# Assignment
Your response should be every line from the entries that includes the string "width".

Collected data
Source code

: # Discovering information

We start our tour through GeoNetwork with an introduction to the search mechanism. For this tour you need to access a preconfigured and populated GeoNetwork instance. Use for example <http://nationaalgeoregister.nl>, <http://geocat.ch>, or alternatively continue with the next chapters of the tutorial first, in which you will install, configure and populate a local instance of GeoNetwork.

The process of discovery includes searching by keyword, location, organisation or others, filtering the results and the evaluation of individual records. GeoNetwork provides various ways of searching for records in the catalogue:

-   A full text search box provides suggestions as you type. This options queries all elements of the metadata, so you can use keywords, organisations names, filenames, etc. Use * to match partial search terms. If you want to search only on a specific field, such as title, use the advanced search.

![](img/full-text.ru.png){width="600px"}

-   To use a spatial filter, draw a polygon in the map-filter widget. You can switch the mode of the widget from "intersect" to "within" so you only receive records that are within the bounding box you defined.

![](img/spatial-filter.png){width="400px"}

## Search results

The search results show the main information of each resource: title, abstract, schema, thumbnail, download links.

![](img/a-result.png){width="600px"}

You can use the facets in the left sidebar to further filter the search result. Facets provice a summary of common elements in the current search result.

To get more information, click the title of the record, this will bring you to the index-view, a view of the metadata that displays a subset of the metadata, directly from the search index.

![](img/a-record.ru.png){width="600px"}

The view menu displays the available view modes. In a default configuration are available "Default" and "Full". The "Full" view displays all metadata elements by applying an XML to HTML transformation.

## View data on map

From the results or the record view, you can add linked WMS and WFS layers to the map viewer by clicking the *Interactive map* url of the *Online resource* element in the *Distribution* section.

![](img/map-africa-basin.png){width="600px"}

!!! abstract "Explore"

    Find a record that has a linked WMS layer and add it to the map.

# Reply to the exercise
![](img/full-text.ru.png){width="600px"}
![](img/spatial-filter.png){width="400px"}
![](img/a-result.png){width="600px"}
![](img/a-record.ru.png){width="600px"}
![](img/map-africa-basin.png){width="600px"}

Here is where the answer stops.